After posting stellar 46.5% plus gains on avg. during the previous two years (FY13-FY14), the benchmark KSE100 Index during FY15 gained 16.0% to close at 34,398.9pts. During the period under consideration, the market touched the peak of 34,826.5pts on the back of 100bps surprise DR cut in Jan’15 while at the same time due to an increase in the political temperature it touched lows of 27,774.4pts. In addition to this, FY15 also marked the year where avg. daily trading volumes and values rose to 6yr high at 215.9mn shares and US$107.6mn, respectively. The aforementioned performance of the KSE-100 can be attributed to 44% FY15TD decline in the international oil prices which consequently led to a subdued performance by index heavyweight Oil & Gas sector (down 25%YoY). In addition to this, performance of the banking sector (another index heavyweight) also remained lackluster owning to a soft interest rate environment and regulatory overhang. Furthermore, during the period under review, sectors occupying 45% of the KSE market cap concluded the year in the red (down 17%YoY) while 55% of the market posted an aggregate growth of 55%YoY. Going forward, with oil prices expected to trade in the band of US$50-70/bbl, immediate recovery from the Oil & Gas sector seems unlikely. Additionally, lack of clarity over regulatory overhang dissipating is likely to keep the banking sector’s performance in check, at least in the near term. On the flip side, valuations in construction related sectors, electricity and selective chemicals are still fundamentally attractive and investors are recommended to align their portfolios accordingly.

  Kayani's War

Market activity: FY15 also marked yet another year where we saw improved investor participation at the bourse. Although the market’s avg. daily traded volume increased by a mere 1%YoY in FY15, the avg. daily traded value increased by an encouraging 27%YoY. This showcases that investors opted for rather pricy stocks in FY15 than they did in previous fiscal year. During FY15, Mutual funds (US$122.17mn net buy), NBFCs (US$68.2mn net buy) and FIPI (US$38.6mn net buy) along with Other Organizations (US$40.9mn net buy) remained net buyers at the bourse. Conversely, selling¬† came from Banks (US$137.9mn), companies (US$97.0mn), and Individuals which sold equities worth US$24.5mn.

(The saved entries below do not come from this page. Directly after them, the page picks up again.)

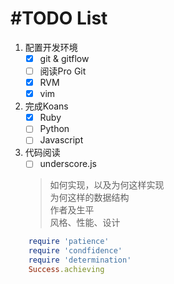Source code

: #TODO List
==========

1. 配置开发环境
	- [x] git & gitflow  
	- [ ] 阅读Pro Git
	- [x] RVM
	- [x] vim
2. 完成Koans
	- [x] Ruby
	- [ ] Python
	- [ ] Javascript
3. 代码阅读
	- [ ] underscore.js
	
	> 如何实现，以及为何这样实现  
	> 为何这样的数据结构  
	> 作者及生平  
	> 风格、性能、设计  

```ruby
	require 'patience'
	require 'condfidence'
	require 'determination'
	Success.achieving
```

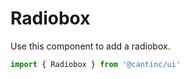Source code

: # Radiobox

Use this component to add a radiobox.

```typescript
import { Radiobox } from '@cantinc/ui'
```
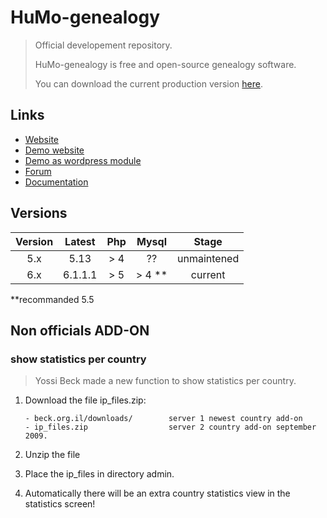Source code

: # HuMo-genealogy

>
> Official developement repository.
>
> HuMo-genealogy is free and open-source genealogy software.
>
> You can download the current production version [here](https://humo-gen.com/wp/humo-genealogy-download/).
>

## Links

- [Website](https://humo-gen.com)
- [Demo website](https://humo-gen.com/humo-gen/)
- [Demo as wordpress module](https://humo-gen.com/wp/humo-genealogy-demo/)
- [Forum](https://humo-gen.com/wp/humo-genealogy-forum/)
- [Documentation](https://humo-gen.com/wp/humo-genealogy-manual/)

## Versions

|  Version  |  Latest  |   Php   |  Mysql  |      Stage      |
|:---------:|:--------:|:-------:|:-------:|:---------------:|
|    5.x    |   5.13   |   > 4   |   ??    |   unmaintened   |
|    6.x    |  6.1.1.1 |   > 5   |  > 4 ** |     current     |

**recommanded 5.5

## Non officials ADD-ON

### show statistics per country

> Yossi Beck made a new function to show statistics per country.

1. Download the file ip_files.zip:

   ```text
   - beck.org.il/downloads/        server 1 newest country add-on
   - ip_files.zip                  server 2 country add-on september 2009.
   ```

2. Unzip the file
3. Place the ip_files in directory admin.
4. Automatically there will be an extra country statistics view in the statistics screen!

Sectoral performance: Index performance during FY15 was dragged down by some index heavyweights – Oil & Gas (tumbling global oil prices) and Banks (squeeze on margins) with a cumulative weight of 39%. Amongst all 32 sectors, 6 sectors with cumulative index weight of 45% remained in the negative territory as they yielded negative returns of 17%. These included Oil & Gas (-ve 25%YoY), Fixed Line (-ve 19%YoY), Tobacco (-ve 17%YoY), and Commercial Banks (-ve 6%YoY). On the other hand, 26 sectors which made up for 55% of the market’s weight registered 34%YoY growth. Amongst the ones that posted gains, key sectors included Autos (+ve 94%YoY), Electricity (+ve 63%YoY), Construction and Materials (+ve 47%YoY) and Chemicals (+ve 41%YoY).

Investment perspective: In the backdrop of key developments which include: 1) Pakistan’s rating increase by Moody’s to B3, 2) MSCI’s decision to include Pakistan for EM upgrade review, 3) contained inflation going forward, we believe the tone is set for the market to further consolidate on its current gains. In this regard, we remain firm on our P/E rerating theme, which is likely to accelerate given the aforementioned developments and in this regard, we see KSE-100 Index reaching 37k points level by the end of CY15. That said, we also believe that similar to FY15, the incoming fiscal year will the year where stock picking would be key in realizing majority of the gains.